Monday, February 24, 2020

Women Who Don't Vote -- Domination Over the Politically Disengaged



"I feel like my voice doesn't matter. People who suck still are in office,
so it doesn't make a difference.

Megan Davis, 31-year-old massage therapist in Rhode Island who never votes, and says she's proud of her record

This may surprise you. I know it did me. Women dominate among America’s most politically disengaged. According to a new Knight Foundation survey, the largest ever study of why people don’t vote, 53 percent of chronic nonvoters are female. Rishika Dugyala writes in Politico:

Sixty-five percent of ‘unaware’ nonvoters were women. This is a subgroup of nonvoters least likely to mobilize and unable to answer questions about the government or hot-button issues.”

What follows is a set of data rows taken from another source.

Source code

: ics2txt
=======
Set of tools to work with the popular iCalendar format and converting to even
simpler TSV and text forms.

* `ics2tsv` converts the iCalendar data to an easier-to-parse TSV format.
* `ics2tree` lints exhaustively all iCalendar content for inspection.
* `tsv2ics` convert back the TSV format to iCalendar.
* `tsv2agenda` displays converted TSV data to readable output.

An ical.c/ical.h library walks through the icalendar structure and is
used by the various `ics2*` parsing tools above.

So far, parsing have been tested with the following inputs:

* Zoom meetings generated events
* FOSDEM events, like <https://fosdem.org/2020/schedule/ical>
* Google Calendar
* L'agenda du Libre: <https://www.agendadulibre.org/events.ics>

The first of its kind, the study, “The 100 Million Project: The Untold Story of American Non-Voters,” examines 12,000 people who chronically do not vote – those who are not registered to vote or voted only once in the last six national elections.

The study examined non-voters throughout the country and across the political spectrum, at every level of education and income, and from every walk of life in terms of age, race, gender and religious affiliation, with separate samples in key battleground states. For comparative purposes, 1,000 active voters and 1,000 18- to 24-year-old eligible citizens were also surveyed.

As many know, there is also a class element of nonvoters. Chronic nonvoters also are “more likely to be lower income, less likely to be married, less educated, and more likely to be a member of a racial minority group — though they were still predominantly white — according to the Knight study,” Dugyala writes.

Why the gender gap? The study found that 76 percent of male voters actively sought out news and information, compared with 69 percent of female voters. Among nonvoters, the numbers were 60 percent men and 53 percent women.

Politics is like another language to me. I don’t care about it
and don’t want to learn more about it.”

a female nonvoter from Las Vegas polled in the study


Why, Oh Why?

The study suggests men might be more “fixated on politics” than women. Non-voters are less engaged with news and information. It is thought that men are also “more free to speak out” on politics – on Twitter, on Facebook. Women, being more hesitant to express political thoughts, have a tendency to say, “I don't know.”

Those were the nonvoters that are a bit more female, a lot of them weren’t in the workforce, they were a full time parent or underemployed. Social networks and workforce networks tend to put things like politics more on one’s radar.”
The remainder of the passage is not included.